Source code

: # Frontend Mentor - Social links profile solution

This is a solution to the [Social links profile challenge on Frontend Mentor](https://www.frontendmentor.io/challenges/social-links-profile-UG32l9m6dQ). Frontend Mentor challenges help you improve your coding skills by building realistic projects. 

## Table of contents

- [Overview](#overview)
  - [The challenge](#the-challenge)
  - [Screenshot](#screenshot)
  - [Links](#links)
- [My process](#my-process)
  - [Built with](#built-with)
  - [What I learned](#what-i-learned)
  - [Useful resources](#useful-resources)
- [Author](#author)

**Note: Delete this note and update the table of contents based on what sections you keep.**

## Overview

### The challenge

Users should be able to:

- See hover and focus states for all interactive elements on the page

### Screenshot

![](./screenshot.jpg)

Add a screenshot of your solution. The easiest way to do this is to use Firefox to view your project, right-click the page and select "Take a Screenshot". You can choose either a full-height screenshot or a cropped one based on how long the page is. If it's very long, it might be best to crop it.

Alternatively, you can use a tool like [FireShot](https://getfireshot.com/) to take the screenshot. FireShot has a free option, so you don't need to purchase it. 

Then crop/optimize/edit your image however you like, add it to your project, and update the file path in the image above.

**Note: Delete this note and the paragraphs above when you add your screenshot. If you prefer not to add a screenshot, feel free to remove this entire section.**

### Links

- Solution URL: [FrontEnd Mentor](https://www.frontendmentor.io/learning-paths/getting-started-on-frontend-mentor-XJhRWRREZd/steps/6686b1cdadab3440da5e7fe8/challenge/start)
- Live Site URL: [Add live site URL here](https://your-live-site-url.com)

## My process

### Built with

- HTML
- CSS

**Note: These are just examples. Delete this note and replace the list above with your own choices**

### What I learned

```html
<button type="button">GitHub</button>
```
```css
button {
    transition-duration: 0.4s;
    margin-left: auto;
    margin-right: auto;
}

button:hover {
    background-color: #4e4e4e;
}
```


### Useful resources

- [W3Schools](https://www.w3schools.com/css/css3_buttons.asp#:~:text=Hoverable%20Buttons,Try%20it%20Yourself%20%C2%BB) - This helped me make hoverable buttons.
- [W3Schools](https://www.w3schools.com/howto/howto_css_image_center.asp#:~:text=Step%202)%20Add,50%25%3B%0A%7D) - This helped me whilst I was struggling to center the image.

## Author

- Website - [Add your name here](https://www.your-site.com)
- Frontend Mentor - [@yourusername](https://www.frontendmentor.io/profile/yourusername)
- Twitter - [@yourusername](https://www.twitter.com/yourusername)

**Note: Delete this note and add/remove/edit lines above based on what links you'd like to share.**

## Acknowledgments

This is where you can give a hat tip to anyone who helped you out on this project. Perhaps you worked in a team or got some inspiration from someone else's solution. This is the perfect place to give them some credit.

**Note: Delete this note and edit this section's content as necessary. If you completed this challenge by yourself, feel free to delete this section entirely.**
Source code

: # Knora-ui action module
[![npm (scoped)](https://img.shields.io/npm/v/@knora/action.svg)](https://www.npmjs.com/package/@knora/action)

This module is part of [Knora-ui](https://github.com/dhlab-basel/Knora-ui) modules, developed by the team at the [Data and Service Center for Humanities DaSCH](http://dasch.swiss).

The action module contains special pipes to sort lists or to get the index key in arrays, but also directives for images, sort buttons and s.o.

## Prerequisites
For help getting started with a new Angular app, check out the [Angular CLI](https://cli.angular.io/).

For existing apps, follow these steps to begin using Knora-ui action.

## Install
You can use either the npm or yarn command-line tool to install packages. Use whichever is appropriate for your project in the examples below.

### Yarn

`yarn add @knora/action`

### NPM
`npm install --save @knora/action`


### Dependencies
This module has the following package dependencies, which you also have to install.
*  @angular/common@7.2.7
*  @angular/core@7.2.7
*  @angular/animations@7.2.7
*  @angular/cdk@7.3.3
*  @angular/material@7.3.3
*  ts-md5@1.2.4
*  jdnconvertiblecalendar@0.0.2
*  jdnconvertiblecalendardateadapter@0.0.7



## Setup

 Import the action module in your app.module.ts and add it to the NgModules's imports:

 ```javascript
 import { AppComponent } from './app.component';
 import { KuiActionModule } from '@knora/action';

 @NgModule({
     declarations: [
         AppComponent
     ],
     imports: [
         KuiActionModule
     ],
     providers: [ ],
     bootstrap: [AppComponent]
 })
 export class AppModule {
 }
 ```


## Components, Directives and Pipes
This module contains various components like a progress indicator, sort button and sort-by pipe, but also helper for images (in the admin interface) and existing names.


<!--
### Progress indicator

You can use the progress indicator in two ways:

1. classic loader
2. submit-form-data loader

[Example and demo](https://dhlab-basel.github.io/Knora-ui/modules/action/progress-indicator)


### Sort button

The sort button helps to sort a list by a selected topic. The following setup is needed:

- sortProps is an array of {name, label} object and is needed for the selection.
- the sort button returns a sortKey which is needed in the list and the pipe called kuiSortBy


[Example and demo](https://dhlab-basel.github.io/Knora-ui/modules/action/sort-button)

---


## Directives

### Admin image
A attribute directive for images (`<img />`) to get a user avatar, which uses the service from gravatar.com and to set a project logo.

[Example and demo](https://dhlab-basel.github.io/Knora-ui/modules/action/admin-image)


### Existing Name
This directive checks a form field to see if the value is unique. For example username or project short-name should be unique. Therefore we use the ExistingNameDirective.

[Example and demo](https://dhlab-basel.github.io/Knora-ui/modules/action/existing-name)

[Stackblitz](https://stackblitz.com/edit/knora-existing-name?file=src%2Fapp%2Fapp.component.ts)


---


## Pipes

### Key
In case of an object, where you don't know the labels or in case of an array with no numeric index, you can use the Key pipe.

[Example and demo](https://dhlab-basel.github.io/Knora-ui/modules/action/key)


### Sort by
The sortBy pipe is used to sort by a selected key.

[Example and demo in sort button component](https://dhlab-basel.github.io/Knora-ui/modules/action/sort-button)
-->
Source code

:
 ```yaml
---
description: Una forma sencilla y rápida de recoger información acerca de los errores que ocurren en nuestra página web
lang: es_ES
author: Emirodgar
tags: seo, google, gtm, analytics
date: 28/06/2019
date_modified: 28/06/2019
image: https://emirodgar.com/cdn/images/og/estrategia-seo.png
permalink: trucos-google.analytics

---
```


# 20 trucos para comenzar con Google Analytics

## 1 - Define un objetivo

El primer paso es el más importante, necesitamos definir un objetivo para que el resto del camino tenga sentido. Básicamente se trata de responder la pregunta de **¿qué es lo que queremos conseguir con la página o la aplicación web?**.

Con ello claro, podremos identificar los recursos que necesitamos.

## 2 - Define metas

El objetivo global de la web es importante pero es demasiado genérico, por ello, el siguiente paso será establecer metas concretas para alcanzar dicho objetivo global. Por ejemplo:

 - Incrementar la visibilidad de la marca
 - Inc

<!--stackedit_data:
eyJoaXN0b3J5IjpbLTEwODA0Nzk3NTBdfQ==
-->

---

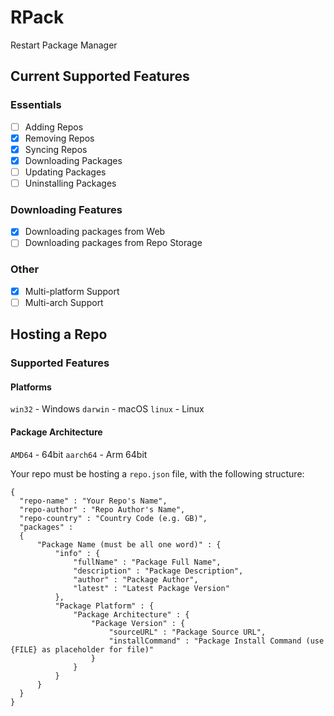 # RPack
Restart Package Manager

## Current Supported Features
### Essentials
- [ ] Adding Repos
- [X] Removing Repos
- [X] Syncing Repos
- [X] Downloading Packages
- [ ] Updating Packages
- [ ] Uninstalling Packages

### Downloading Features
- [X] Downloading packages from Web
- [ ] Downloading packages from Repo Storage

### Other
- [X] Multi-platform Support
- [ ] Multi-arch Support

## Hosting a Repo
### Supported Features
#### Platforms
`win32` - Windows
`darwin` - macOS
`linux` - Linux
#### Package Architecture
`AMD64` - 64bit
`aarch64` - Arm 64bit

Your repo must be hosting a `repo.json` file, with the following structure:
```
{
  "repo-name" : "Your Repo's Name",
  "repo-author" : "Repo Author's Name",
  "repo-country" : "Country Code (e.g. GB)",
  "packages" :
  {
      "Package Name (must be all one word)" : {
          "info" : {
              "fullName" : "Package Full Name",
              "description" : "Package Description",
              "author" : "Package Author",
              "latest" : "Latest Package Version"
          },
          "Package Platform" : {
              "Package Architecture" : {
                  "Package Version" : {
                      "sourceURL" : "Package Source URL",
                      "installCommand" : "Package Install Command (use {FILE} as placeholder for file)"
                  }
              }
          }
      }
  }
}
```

--

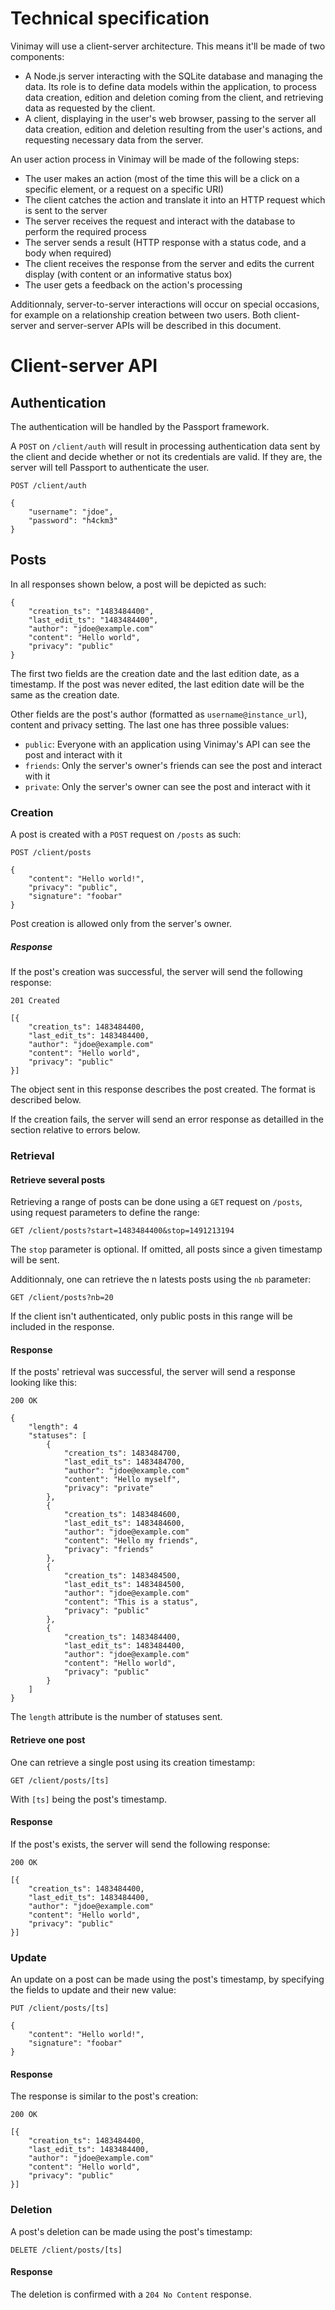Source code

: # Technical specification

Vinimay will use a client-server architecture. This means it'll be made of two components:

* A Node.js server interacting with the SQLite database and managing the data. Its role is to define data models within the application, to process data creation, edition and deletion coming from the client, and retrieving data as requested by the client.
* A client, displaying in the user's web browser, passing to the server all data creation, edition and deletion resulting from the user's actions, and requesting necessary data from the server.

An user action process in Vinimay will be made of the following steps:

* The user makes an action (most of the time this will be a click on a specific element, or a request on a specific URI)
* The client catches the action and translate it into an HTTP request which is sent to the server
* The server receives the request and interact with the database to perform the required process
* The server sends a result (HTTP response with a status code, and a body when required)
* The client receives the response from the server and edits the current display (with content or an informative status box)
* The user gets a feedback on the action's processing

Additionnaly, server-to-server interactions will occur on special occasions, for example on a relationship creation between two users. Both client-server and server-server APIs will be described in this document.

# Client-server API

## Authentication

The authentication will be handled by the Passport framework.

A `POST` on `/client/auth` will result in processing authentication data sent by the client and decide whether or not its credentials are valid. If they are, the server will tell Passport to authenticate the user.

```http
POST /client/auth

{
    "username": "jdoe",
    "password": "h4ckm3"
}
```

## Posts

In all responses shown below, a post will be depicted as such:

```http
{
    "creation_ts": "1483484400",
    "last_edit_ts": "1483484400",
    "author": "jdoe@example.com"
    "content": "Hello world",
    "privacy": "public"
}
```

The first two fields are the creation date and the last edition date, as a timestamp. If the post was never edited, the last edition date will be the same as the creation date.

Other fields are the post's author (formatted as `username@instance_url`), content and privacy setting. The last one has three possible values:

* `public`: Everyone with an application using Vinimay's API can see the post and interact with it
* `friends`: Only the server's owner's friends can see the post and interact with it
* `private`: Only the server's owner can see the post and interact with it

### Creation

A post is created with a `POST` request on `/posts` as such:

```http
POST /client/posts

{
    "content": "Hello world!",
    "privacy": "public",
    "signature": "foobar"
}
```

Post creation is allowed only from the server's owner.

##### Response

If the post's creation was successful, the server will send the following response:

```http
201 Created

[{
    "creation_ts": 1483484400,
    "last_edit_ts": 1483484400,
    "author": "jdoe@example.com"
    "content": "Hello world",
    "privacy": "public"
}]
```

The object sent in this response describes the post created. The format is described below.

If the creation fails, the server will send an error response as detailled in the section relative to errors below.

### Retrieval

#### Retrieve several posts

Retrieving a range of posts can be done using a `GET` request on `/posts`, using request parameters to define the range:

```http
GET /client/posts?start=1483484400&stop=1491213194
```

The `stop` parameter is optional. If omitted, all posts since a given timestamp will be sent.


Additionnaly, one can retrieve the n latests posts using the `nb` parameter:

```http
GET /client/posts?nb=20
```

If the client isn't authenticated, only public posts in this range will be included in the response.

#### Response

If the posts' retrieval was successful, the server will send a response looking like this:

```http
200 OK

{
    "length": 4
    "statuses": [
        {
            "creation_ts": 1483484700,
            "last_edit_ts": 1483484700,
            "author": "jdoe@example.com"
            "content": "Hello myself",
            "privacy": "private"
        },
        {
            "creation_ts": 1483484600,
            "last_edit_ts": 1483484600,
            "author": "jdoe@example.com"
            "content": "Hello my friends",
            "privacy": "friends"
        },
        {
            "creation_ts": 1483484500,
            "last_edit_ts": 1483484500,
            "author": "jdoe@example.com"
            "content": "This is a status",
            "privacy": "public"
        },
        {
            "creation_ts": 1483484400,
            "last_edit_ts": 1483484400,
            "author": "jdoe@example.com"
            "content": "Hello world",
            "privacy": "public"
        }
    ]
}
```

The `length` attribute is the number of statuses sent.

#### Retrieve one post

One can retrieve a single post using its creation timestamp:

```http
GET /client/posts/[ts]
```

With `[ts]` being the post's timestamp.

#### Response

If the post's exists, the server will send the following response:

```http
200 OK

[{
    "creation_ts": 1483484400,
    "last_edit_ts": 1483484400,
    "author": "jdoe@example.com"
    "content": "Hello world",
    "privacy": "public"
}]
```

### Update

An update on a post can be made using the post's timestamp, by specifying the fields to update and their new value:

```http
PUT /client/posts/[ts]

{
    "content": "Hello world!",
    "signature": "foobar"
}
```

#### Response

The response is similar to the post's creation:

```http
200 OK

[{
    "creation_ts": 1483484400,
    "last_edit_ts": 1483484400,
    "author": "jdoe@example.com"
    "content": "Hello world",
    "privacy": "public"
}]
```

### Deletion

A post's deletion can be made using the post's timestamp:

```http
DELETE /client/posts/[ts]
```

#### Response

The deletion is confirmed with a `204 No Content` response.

DESCRIPTION OF THE TASK:
Above are the records. Print exactly, and only, the lines from the line with "# Client-server API" to the line with "Other fields are", both inclusive.

FINISHED EXERCISE:
# Client-server API

## Authentication

The authentication will be handled by the Passport framework.

A `POST` on `/client/auth` will result in processing authentication data sent by the client and decide whether or not its credentials are valid. If they are, the server will tell Passport to authenticate the user.

```http
POST /client/auth

{
    "username": "jdoe",
    "password": "h4ckm3"
}
```

## Posts

In all responses shown below, a post will be depicted as such:

```http
{
    "creation_ts": "1483484400",
    "last_edit_ts": "1483484400",
    "author": "jdoe@example.com"
    "content": "Hello world",
    "privacy": "public"
}
```

The first two fields are the creation date and the last edition date, as a timestamp. If the post was never edited, the last edition date will be the same as the creation date.

Other fields are the post's author (formatted as `username@instance_url`), content and privacy setting. The last one has three possible values:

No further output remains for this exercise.